== EXERCISE DATA ==
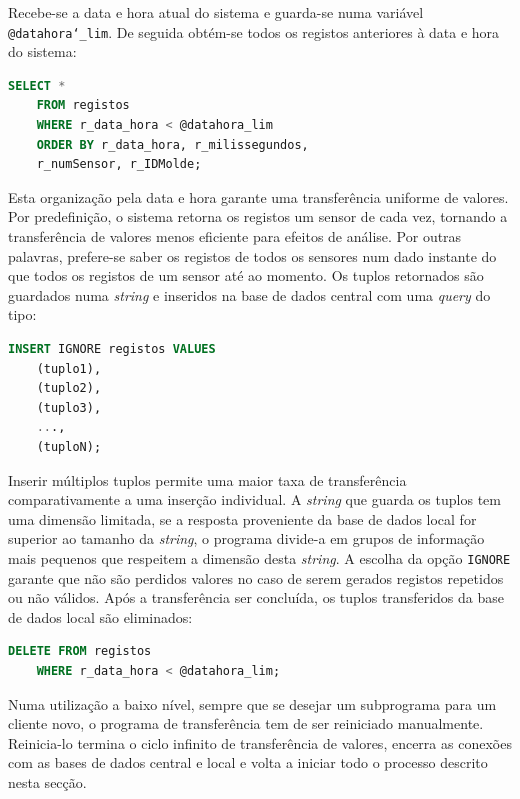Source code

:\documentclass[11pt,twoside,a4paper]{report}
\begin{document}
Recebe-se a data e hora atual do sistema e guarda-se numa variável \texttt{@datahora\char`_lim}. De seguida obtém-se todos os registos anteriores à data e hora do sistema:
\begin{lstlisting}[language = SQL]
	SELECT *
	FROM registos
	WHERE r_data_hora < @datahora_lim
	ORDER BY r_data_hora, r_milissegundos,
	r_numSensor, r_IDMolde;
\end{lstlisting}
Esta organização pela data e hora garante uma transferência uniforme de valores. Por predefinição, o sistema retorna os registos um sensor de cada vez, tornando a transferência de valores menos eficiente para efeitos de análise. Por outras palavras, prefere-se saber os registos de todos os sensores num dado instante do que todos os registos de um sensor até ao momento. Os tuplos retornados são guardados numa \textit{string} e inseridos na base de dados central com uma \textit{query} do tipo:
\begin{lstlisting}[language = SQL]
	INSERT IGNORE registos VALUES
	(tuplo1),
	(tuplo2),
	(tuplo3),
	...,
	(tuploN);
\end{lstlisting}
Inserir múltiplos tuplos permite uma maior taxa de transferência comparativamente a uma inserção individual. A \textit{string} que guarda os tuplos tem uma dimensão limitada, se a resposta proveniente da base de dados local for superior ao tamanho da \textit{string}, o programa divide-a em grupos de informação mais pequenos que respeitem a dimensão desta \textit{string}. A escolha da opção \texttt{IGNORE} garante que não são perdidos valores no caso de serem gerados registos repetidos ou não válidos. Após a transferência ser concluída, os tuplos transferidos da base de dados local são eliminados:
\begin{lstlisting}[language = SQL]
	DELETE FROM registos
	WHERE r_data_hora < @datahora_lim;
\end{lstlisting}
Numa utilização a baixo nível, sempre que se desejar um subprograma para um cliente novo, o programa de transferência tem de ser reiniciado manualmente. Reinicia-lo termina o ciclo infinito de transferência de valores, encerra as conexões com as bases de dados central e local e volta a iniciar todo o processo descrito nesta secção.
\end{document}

...

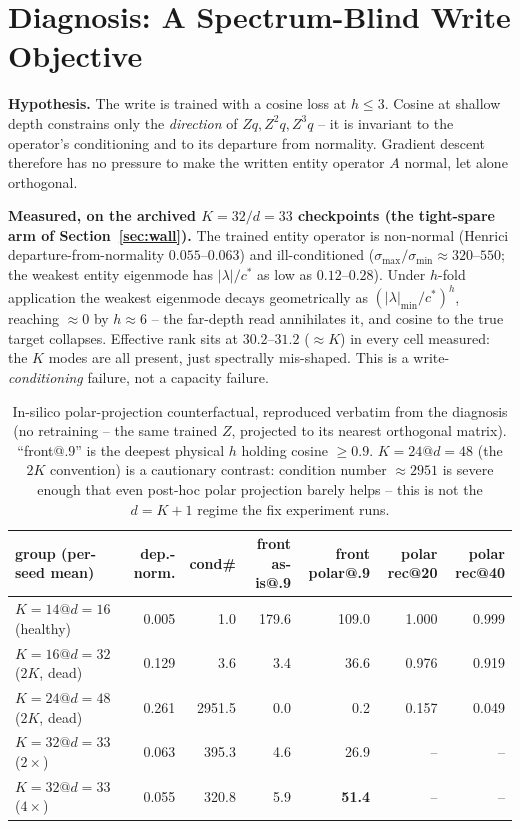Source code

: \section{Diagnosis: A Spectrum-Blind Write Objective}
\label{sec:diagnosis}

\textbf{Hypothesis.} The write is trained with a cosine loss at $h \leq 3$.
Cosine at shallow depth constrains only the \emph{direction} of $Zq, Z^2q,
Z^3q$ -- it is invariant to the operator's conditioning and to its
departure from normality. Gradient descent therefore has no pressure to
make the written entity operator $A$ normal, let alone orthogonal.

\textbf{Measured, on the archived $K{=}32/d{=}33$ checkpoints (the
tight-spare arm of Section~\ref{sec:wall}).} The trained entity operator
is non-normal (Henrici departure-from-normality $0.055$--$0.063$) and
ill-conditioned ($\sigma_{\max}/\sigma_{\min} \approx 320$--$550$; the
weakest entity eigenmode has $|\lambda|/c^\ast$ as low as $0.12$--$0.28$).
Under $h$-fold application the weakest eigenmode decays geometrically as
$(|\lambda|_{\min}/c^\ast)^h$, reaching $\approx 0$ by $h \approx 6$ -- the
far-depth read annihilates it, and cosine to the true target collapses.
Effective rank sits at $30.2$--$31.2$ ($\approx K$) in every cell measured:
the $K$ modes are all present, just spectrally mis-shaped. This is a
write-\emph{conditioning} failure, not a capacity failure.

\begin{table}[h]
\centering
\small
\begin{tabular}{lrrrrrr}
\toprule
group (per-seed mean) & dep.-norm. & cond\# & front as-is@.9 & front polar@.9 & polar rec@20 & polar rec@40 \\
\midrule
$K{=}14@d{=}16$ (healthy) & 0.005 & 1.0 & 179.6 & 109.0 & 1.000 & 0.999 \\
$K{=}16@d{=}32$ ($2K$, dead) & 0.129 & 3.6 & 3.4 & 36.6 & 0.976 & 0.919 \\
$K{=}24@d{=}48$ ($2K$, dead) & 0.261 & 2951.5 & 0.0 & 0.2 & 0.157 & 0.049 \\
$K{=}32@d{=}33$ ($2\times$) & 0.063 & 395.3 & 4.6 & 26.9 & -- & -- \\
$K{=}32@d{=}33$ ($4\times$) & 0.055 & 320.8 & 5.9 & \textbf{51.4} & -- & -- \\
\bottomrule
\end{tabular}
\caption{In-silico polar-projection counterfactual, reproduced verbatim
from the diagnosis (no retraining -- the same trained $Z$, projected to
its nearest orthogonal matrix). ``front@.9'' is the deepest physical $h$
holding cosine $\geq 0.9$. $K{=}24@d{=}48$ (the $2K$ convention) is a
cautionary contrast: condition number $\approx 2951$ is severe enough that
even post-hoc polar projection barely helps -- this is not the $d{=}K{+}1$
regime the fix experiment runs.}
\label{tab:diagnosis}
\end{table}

* * *

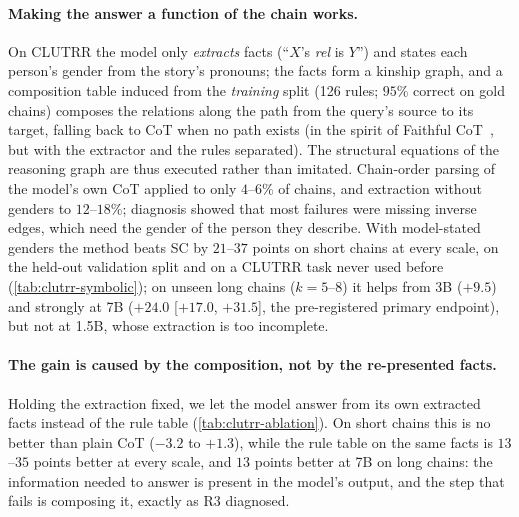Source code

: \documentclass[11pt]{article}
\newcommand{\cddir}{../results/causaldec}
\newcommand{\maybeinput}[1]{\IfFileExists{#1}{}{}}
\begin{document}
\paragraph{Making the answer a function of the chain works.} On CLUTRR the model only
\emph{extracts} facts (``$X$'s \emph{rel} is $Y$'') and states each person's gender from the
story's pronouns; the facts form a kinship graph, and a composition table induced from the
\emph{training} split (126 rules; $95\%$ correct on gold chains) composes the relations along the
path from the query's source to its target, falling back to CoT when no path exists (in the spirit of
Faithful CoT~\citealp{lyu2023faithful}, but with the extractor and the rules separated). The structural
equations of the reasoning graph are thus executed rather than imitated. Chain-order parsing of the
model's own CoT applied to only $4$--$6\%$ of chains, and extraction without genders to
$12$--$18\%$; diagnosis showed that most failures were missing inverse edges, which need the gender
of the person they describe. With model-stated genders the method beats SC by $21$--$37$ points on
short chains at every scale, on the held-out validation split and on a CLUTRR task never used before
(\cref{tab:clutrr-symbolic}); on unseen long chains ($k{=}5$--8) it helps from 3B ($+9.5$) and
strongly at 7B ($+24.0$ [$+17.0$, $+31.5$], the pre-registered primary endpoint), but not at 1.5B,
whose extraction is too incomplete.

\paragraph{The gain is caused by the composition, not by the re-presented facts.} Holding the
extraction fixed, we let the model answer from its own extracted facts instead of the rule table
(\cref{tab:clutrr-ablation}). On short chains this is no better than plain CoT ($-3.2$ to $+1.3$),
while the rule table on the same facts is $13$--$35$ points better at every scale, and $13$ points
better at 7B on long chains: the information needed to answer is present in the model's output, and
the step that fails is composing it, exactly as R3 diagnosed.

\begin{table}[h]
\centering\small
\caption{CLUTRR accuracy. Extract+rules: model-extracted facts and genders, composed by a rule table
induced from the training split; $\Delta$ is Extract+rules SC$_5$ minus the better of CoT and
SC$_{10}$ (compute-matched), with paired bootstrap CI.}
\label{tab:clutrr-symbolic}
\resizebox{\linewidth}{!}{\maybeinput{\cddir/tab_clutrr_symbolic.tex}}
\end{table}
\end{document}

== ASSIGNMENT ==
When the line with "departure from normality." is reached in the data above, begin copying, and stop after the line with "Effective rank sits"; copy each line exactly, both ends included.

== RESULT FOR THIS TASK ==
departure from normality. Gradient descent therefore has no pressure to
make the written entity operator $A$ normal, let alone orthogonal.

\textbf{Measured, on the archived $K{=}32/d{=}33$ checkpoints (the
tight-spare arm of Section~\ref{sec:wall}).} The trained entity operator
is non-normal (Henrici departure-from-normality $0.055$--$0.063$) and
ill-conditioned ($\sigma_{\max}/\sigma_{\min} \approx 320$--$550$; the
weakest entity eigenmode has $|\lambda|/c^\ast$ as low as $0.12$--$0.28$).
Under $h$-fold application the weakest eigenmode decays geometrically as
$(|\lambda|_{\min}/c^\ast)^h$, reaching $\approx 0$ by $h \approx 6$ -- the
far-depth read annihilates it, and cosine to the true target collapses.
Effective rank sits at $30.2$--$31.2$ ($\approx K$) in every cell measured:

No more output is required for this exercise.